The U.S. 10th Circuit Court of Appeals—which covers Colorado, Kansas, New Mexico, Oklahoma, Utah, and Wyoming—recently ruled in favor of Dillon Companies, Inc., a Kansas corporation that does business as King Soopers, in a lawsuit filed by a former grocery store employee who claimed he suffered a hostile work environment and was terminated because of race discrimination.
Injured employee fired for refusing to return to work
“John,” an African-American male, worked as a produce clerk at King Soopers. After being injured by a coworker who deliberately slammed a cart into him, John was out of work for several weeks, during which time he was provided workers’ compensation benefits. The employee involved in the cart incident was terminated.
After returning from leave, John resumed working in the produce department, subject to a physician-imposed permanent lifting restriction of no more than 30 pounds. Given the physical requirements of the job and the permanent restriction placed on John, King Soopers later determined he could no longer continue working as a produce clerk and transferred him to a service desk job with lower pay.
In response to his transfer, John asked for but was denied a leave of absence because the store had a position available for him.
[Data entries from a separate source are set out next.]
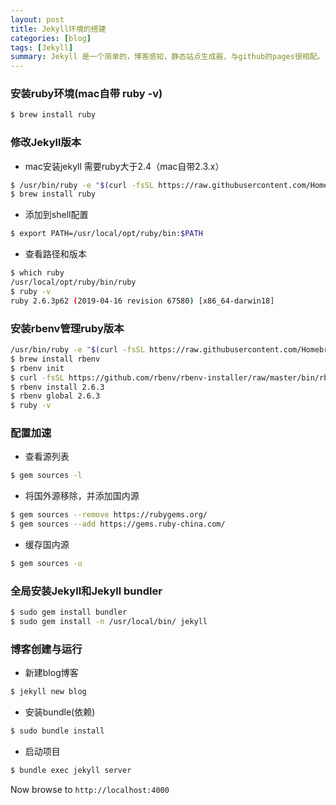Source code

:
```yaml
---
layout: post
title: Jekyll环境的搭建
categories: [blog]
tags: [Jekyll]
summary: Jekyll 是一个简单的，博客感知，静态站点生成器，与github的pages很相配。
---
```


### 安装ruby环境(mac自带 ruby -v)
```sh
$ brew install ruby
```

### 修改Jekyll版本
- mac安装jekyll 需要ruby大于2.4（mac自带2.3.x）
```sh
$ /usr/bin/ruby -e "$(curl -fsSL https://raw.githubusercontent.com/Homebrew/install/master/install)"
$ brew install ruby
```
- 添加到shell配置
```sh
$ export PATH=/usr/local/opt/ruby/bin:$PATH
```
- 查看路径和版本
```sh
$ which ruby
/usr/local/opt/ruby/bin/ruby
$ ruby -v
ruby 2.6.3p62 (2019-04-16 revision 67580) [x86_64-darwin18]
```

### 安装rbenv管理ruby版本

```sh
/usr/bin/ruby -e "$(curl -fsSL https://raw.githubusercontent.com/Homebrew/install/master/install)" 
$ brew install rbenv
$ rbenv init
$ curl -fsSL https://github.com/rbenv/rbenv-installer/raw/master/bin/rbenv-doctor | bash
$ rbenv install 2.6.3 
$ rbenv global 2.6.3 
$ ruby -v
```

### 配置加速
- 查看源列表
```sh
$ gem sources -l
```
- 将国外源移除，并添加国内源
```sh
$ gem sources --remove https://rubygems.org/
$ gem sources --add https://gems.ruby-china.com/
```
- 缓存国内源
```sh
$ gem sources -u
```

### 全局安装Jekyll和Jekyll bundler

```sh
$ sudo gem install bundler
$ sudo gem install -n /usr/local/bin/ jekyll
```

### 博客创建与运行
- 新建blog博客
```sh
$ jekyll new blog
```
- 安装bundle(依赖)
```sh
$ sudo bundle install
```
- 启动项目
```sh
$ bundle exec jekyll server
```
Now browse to `http://localhost:4000`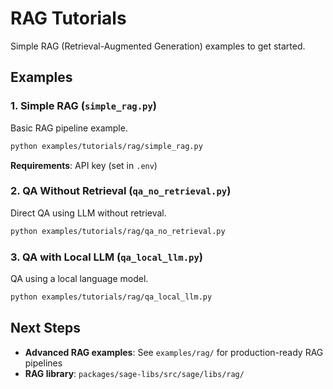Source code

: # RAG Tutorials

Simple RAG (Retrieval-Augmented Generation) examples to get started.

## Examples

### 1. Simple RAG (`simple_rag.py`)
Basic RAG pipeline example.

```bash
python examples/tutorials/rag/simple_rag.py
```

**Requirements**: API key (set in `.env`)

### 2. QA Without Retrieval (`qa_no_retrieval.py`)
Direct QA using LLM without retrieval.

```bash
python examples/tutorials/rag/qa_no_retrieval.py
```

### 3. QA with Local LLM (`qa_local_llm.py`)
QA using a local language model.

```bash
python examples/tutorials/rag/qa_local_llm.py
```

## Next Steps

- **Advanced RAG examples**: See `examples/rag/` for production-ready RAG pipelines
- **RAG library**: `packages/sage-libs/src/sage/libs/rag/`
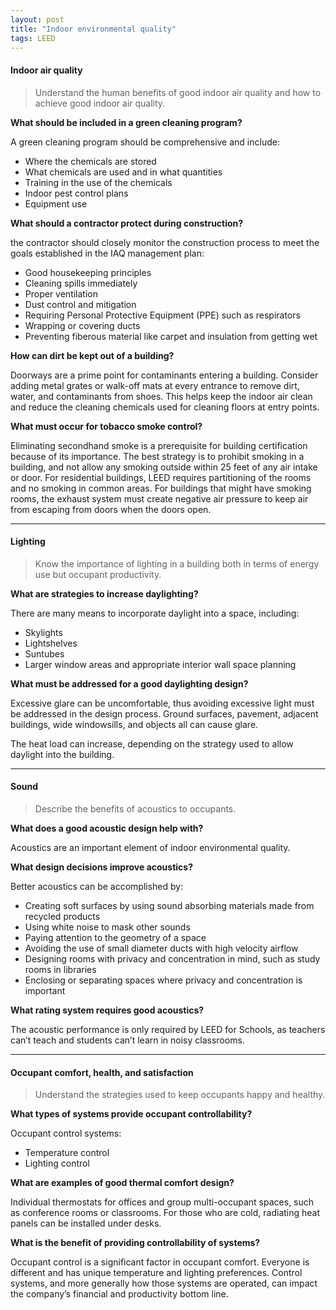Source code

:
 ```yaml
---
layout: post
title: "Indoor environmental quality"
tags: LEED
---
```


#### Indoor air quality

> Understand the human benefits of good indoor air quality and how to achieve good indoor air quality.

__What should be included in a green cleaning program?__

A green cleaning program should be comprehensive and include:

<!-- more -->

- Where the chemicals are stored
- What chemicals are used and in what quantities
- Training in the use of the chemicals
- Indoor pest control plans
- Equipment use

__What should a contractor protect during construction?__

the contractor should closely monitor the construction process to meet the goals established in the IAQ management plan:

- Good housekeeping principles
- Cleaning spills immediately
- Proper ventilation
- Dust control and mitigation
- Requiring Personal Protective Equipment (PPE) such as respirators
- Wrapping or covering ducts
- Preventing fiberous material like carpet and insulation from getting wet

__How can dirt be kept out of a building?__

Doorways are a prime point for contaminants entering a building. Consider adding metal grates or walk-off mats at every entrance to remove dirt, water, and contaminants from shoes. This helps keep the indoor air clean and reduce the cleaning chemicals used for cleaning floors at entry points.

__What must occur for tobacco smoke control?__

Eliminating secondhand smoke is a prerequisite for building certification because of its importance. The best strategy is to prohibit smoking in a building, and not allow any smoking outside within 25 feet of any air intake or door. For residential buildings, LEED requires partitioning of the rooms and no smoking in common areas. For buildings that might have smoking rooms, the exhaust system must create negative air pressure to keep air from escaping from doors when the doors open.


---

#### Lighting

> Know the importance of lighting in a building both in terms of energy use but occupant productivity.

__What are strategies to increase daylighting?__

There are many means to incorporate daylight into a space, including:

- Skylights
- Lightshelves
- Suntubes
- Larger window areas and appropriate interior wall space planning

__What must be addressed for a good daylighting design?__

Excessive glare can be uncomfortable, thus avoiding excessive light must be addressed in the design process. Ground surfaces, pavement, adjacent buildings, wide windowsills, and objects all can cause glare.

The heat load can increase, depending on the strategy used to allow daylight into the building.

---

#### Sound

> Describe the benefits of acoustics to occupants.

__What does a good acoustic design help with?__

Acoustics are an important element of indoor environmental quality.

__What design decisions improve acoustics?__

Better acoustics can be accomplished by:

- Creating soft surfaces by using sound absorbing materials made from recycled products
- Using white noise to mask other sounds
- Paying attention to the geometry of a space
- Avoiding the use of small diameter ducts with high velocity airflow
- Designing rooms with privacy and concentration in mind, such as study rooms in libraries
- Enclosing or separating spaces where privacy and concentration is important

__What rating system requires good acoustics?__

The acoustic performance is only required by LEED for Schools, as teachers can’t teach and students can’t learn in noisy classrooms.

---

#### Occupant comfort, health, and satisfaction

> Understand the strategies used to keep occupants happy and healthy.

__What types of systems provide occupant controllability?__

Occupant control systems: 

- Temperature control
- Lighting control

__What are examples of good thermal comfort design?__

Individual thermostats for offices and group multi-occupant spaces, such as conference rooms or classrooms. For those who are cold, radiating heat panels can be installed under desks.

__What is the benefit of providing controllability of systems?__

Occupant control is a significant factor in occupant comfort. Everyone is different and has unique temperature and lighting preferences. Control systems, and more generally how those systems are operated, can impact the company’s financial and productivity bottom line.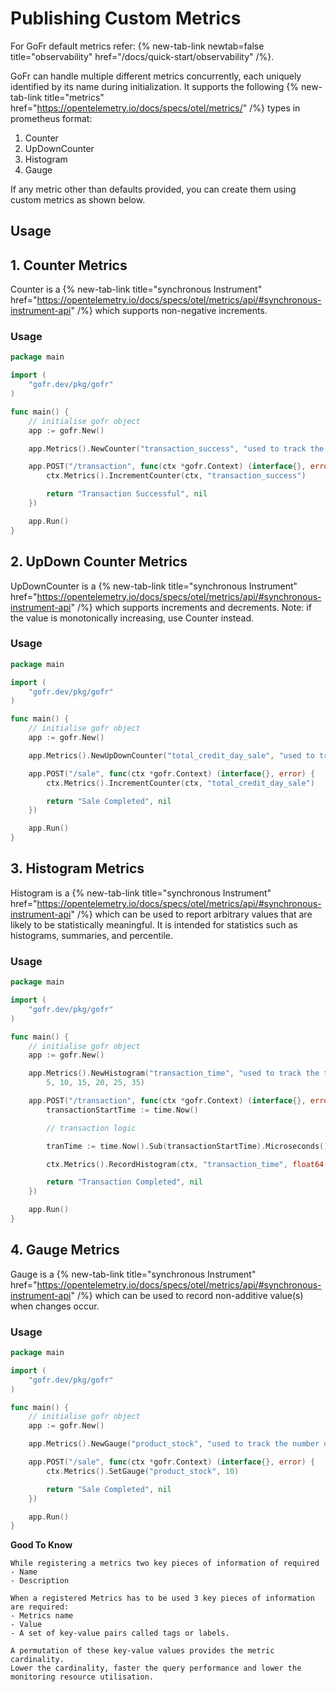 # Publishing Custom Metrics

For GoFr default metrics refer: {% new-tab-link newtab=false title="observability" href="/docs/quick-start/observability" /%}.

GoFr can handle multiple different metrics concurrently, each uniquely identified by its name during initialization.
It supports the following {% new-tab-link title="metrics" href="https://opentelemetry.io/docs/specs/otel/metrics/" /%} types in prometheus format:

1. Counter
2. UpDownCounter
3. Histogram
4. Gauge

If any metric other than defaults provided, you can create them using custom metrics as shown below.

## Usage

## 1. Counter Metrics

Counter is a {% new-tab-link title="synchronous Instrument" href="https://opentelemetry.io/docs/specs/otel/metrics/api/#synchronous-instrument-api" /%} which supports non-negative increments.

### Usage

```go
package main

import (
	"gofr.dev/pkg/gofr"
)

func main() {
	// initialise gofr object
	app := gofr.New()

	app.Metrics().NewCounter("transaction_success", "used to track the count of successful transactions")

	app.POST("/transaction", func(ctx *gofr.Context) (interface{}, error) {
		ctx.Metrics().IncrementCounter(ctx, "transaction_success")

		return "Transaction Successful", nil
	})

	app.Run()
}
```

## 2. UpDown Counter Metrics

UpDownCounter is a {% new-tab-link title="synchronous Instrument" href="https://opentelemetry.io/docs/specs/otel/metrics/api/#synchronous-instrument-api" /%} which supports increments and decrements.
Note: if the value is monotonically increasing, use Counter instead.

### Usage

```go
package main

import (
	"gofr.dev/pkg/gofr"
)

func main() {
	// initialise gofr object
	app := gofr.New()

	app.Metrics().NewUpDownCounter("total_credit_day_sale", "used to track the total credit sales in a day")

	app.POST("/sale", func(ctx *gofr.Context) (interface{}, error) {
		ctx.Metrics().IncrementCounter(ctx, "total_credit_day_sale")

		return "Sale Completed", nil
	})

	app.Run()
}
```

## 3. Histogram Metrics

Histogram is a {% new-tab-link title="synchronous Instrument" href="https://opentelemetry.io/docs/specs/otel/metrics/api/#synchronous-instrument-api" /%} which can be used to report arbitrary values that are likely to be statistically meaningful. It is intended for statistics such as histograms, summaries, and percentile.

### Usage

```go
package main

import (
	"gofr.dev/pkg/gofr"
)

func main() {
	// initialise gofr object
	app := gofr.New()

	app.Metrics().NewHistogram("transaction_time", "used to track the time taken by a transaction",
		5, 10, 15, 20, 25, 35)

	app.POST("/transaction", func(ctx *gofr.Context) (interface{}, error) {
		transactionStartTime := time.Now()

		// transaction logic

		tranTime := time.Now().Sub(transactionStartTime).Microseconds()

		ctx.Metrics().RecordHistogram(ctx, "transaction_time", float64(tranTime))

		return "Transaction Completed", nil
	})

	app.Run()
}
```

## 4. Gauge Metrics

Gauge is a {% new-tab-link title="synchronous Instrument" href="https://opentelemetry.io/docs/specs/otel/metrics/api/#synchronous-instrument-api" /%} which can be used to record non-additive value(s) when changes occur.

### Usage

```go
package main

import (
	"gofr.dev/pkg/gofr"
)

func main() {
	// initialise gofr object
	app := gofr.New()

	app.Metrics().NewGauge("product_stock", "used to track the number of products in stock")

	app.POST("/sale", func(ctx *gofr.Context) (interface{}, error) {
		ctx.Metrics().SetGauge("product_stock", 10)

		return "Sale Completed", nil
	})

	app.Run()
}
```

**Good To Know**

```doc
While registering a metrics two key pieces of information of required
- Name
- Description

When a registered Metrics has to be used 3 key pieces of information are required:
- Metrics name
- Value
- A set of key-value pairs called tags or labels.

A permutation of these key-value values provides the metric cardinality.
Lower the cardinality, faster the query performance and lower the monitoring resource utilisation.
```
After being scheduled to work the new service desk job, John called in sick 5 days in a row, violating company policy by not speaking to one of his managers. On the fifth absence, he called the store to report that he would be out sick the entire next week as well.
After John was absent for weeks without approved leave, King Soopers terminated him. He responded by filing a federal lawsuit alleging discrimination and retaliation for exercising his workers’ comp rights. He also filed a hostile work environment claim against King Soopers over the cart assault incident and for instances in which he claimed he was called an “African monkey,” an “African lion,” and a “lazy African” by a coworker.
After the trial court found in favor of King Soopers, John appealed the decision to the 10th Circuit. With respect to the hostile work environment claim, the appeals court held that the coworker’s statements and actions against John likely would have been considered inflammatory enough to create an abusive working environment.
However, the statements couldn’t be considered for the hostile work environment claim because they occurred outside the maximum time in which John had to file this suit. The actions that occurred within the allowed time period, including King Sooper’s reclassification of Amam to a desk position because of his permanent medical restriction, were deemed by the appeals court to be neutral nondiscriminatory conduct on the part of the employer.
With respect to John’s discriminatory termination claim, the appeals court held that King Soopers established that he was legitimately fired for being absent without leave. John missed several weeks of work without his store manager’s approval, which was in violation of the company’s sick leave policy. Aman v. Dillon Companies, Inc., No. 14-1461 (10th Cir., 4/15/16).
This case indicates how termination may be a reasonable option for an employer when an employee fails to appear for work for 2 weeks after being denied a leave of absence. However, employers must be cautious about actions that could be deemed discriminatory against employees.
Although transferring an employee to a service desk position because of medical restrictions will likely be seen as nondiscriminatory conduct, any inflammatory, discriminatory language against the employee could be considered evidence that the employer’s actions were motivated by race.